I have these insecurities and worries, trust issues. When I was drinking a lot I was crazy with delusions that everyone I knew was somehow sabotaging me. I still once in a while feel like that, but am least able to now recognize it as irrational thinking. I overthink, and catastrophize with what-ifs.
This type of thinking has begun to go away, but still sneaks up on me. Especially in the area of my marriage… it’s the fear that I have screwed up so much that my husband no longer respects and loves me, and that there MUST be another woman or other interests. Gulp. I hate to share that, but it comes up sometimes and I feel the need to get rid of it.
I have 115 days today, still attend three aa meetings a week and daily reach out to my sponsor. I am working the steps and usually feel quite stable… I guess I just know that I’m not “there” yet, and more time will heal.
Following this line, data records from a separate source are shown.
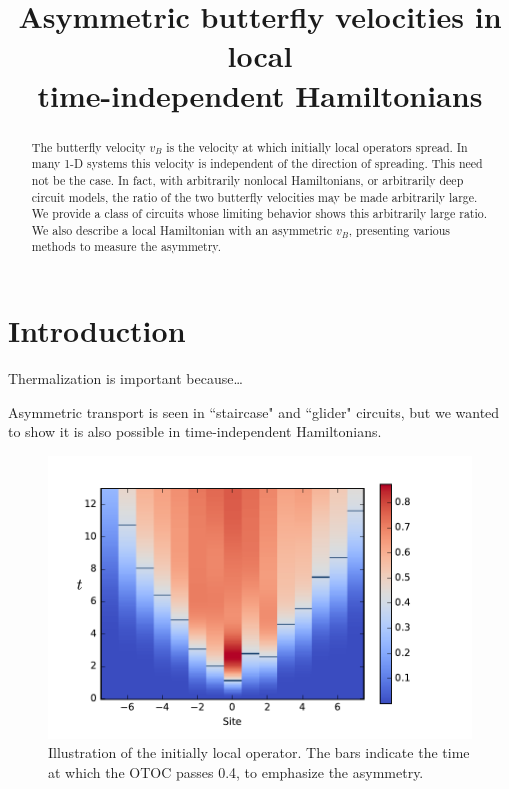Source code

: \documentclass[aps,prl,reprint,superscriptaddress, longbibliography]{revtex4-1}
\begin{document}
\title{Asymmetric butterfly velocities in local\\ time-independent Hamiltonians
} 
%

\begin{abstract}
The butterfly velocity $v_B$ is the velocity at which initially local operators spread. In many 1-D systems this velocity is independent of the direction of spreading. This need not be the case. In fact, with arbitrarily nonlocal Hamiltonians, or arbitrarily deep circuit models, the ratio of the two butterfly velocities may be made arbitrarily large. We provide a class of circuits whose limiting behavior shows this arbitrarily large ratio. We also describe a local Hamiltonian with an asymmetric $v_B$, presenting various methods to measure the asymmetry.
\end{abstract}

\maketitle

\section{Introduction}

Thermalization is important because\dots

Asymmetric transport is seen in ``staircase" and ``glider" circuits, but we wanted to show it is also possible in time-independent Hamiltonians. 

\begin{figure}
	\includegraphics[width=\columnwidth]{colorplot}
	\caption{Illustration of the initially local operator. The bars indicate the time at which the OTOC passes 0.4, to emphasize the asymmetry.}
	\label{fig:colorplot}
\end{figure}
\end{document}
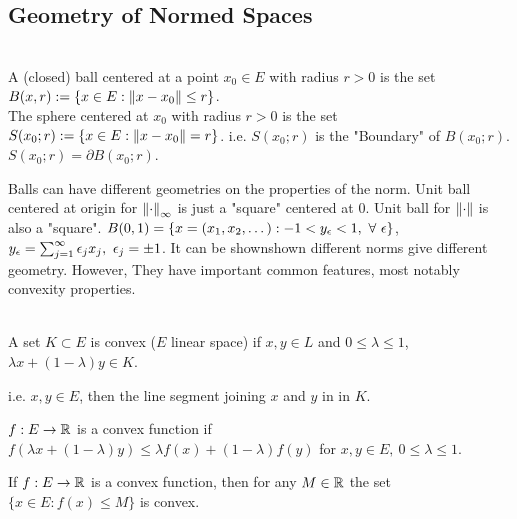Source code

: \subsection{Geometry of Normed Spaces}
\begin{definition}\ \\
A (closed) ball centered at a point $x_0 \in E$ with radius $r > 0$ is the set $B(x,r) := \{x \in E: \norm{x - x_0} \leq r\}$.\\ The sphere centered at $x_0$ with radius $r > 0$ is the set $S(x_0; r) := \{ x \in E: \norm{x - x_0} = r\}$. i.e. $S(x_0;r)$ is the "Boundary" of $B(x_0; r)$. $S(x_0;r) = \partial B(x_0;r)$. 
\end{definition}

\begin{remark}
Balls can have different geometries on the properties of the norm. Unit ball centered at origin for $\norm{\cdot}_\infty$ is just a "square" centered at $0$. Unit ball for $\norm{\cdot}$ is also a "square". $B(0,1) = \{x = (x_1,x_2,\dots): -1 < y_\epsilon < 1,\ \forall\ \epsilon\}$, $y_\epsilon = \sum_{j = 1}^\infty \epsilon_j x_j,\ \epsilon_j = \pm 1$. It can be shownshown different norms give different geometry.
However, They have important common features, most notably convexity properties.
\end{remark}

\begin{definition}\ \\
A set $K \subset E$ is convex ($E$ linear space) if $x,y \in L$ and $0 \leq \lambda \leq 1$, $\lambda x + (1 - \lambda) y \in K$.
\end{definition}
\begin{remark}
i.e. $x,y \in E$, then the line segment joining $x$ and $y$ in in $K$.
\end{remark}

\begin{definition}
$f: E \to \mathbb{R}$ is a convex function if $f(\lambda x + (1 - \lambda)y) \leq \lambda f(x) + (1 - \lambda) f(y)$ for $x,y \in E,\ 0 \leq \lambda \leq 1$.
\end{definition}
\begin{remark}
If $f: E \to \mathbb{R}$ is a convex function, then for any $M \in \mathbb{R}$ the set $\{x \in E: f(x) \leq M\}$ is convex.
\end{remark}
I truly believe that the alcoholic shoulder demon wants me to feel terrible about myself… but I must continue the path and load my arsenal. If I stop, it will win.
Lord I hear you! I definitely bashed up some brain cells with 40+ years of alcohol and drugs…lots of acid, mescaline, mushrooms, coke, ludes, downers…and just about everything else…but all that acid in the 70s bout did me in brainwise…plus the alcohol for so long. Man.
Anyway…I understand about the husband thing, it is any wonder sometimes that folks stick around…but often they do and once we are sober long enough and honest long enough, marriages can improve a lot. At least mine has. Mostly because I am not asshole drunk yelling at him or being a total jerk…among other things. As for another woman…well, it happens or doesn’t happen. But dwelling on it won’t help at all.
It sounds like you are working hard and that is good. You should be proud of what you are accomplishing. And you know, sometimes therapy is helpful for us to have someone to bounce things off of and tell stuff to…it can help build up confidence in ourselves…which is usually needed for addicts. And maybe help you get clearer on your fears.
Congrats on your 115 days…that is impressive and hard work, I know.
Keep putting it out there and working on being your best self. We all deserve happiness.
115 days is amazing. You are not alone in your feelings…many of us go through the same thing. Keep working hard, the best days have yet to come.
Thanks guys. I’m really thankful that I have some sobriety behind me as well as the program I’m in. I am more stable than ever and clear minded. I actually dont feel that bad. I love relating to other alcoholics and addicts, we are all similar in our thinking.
Also thanks for reading my rants. I used to be valedictorian and graduated college with honors, bla blah. Really none of that even matters now, because I’m not that person anymore. Life has changed and my perspective along with it.
So glad I’m a part of this awesome group!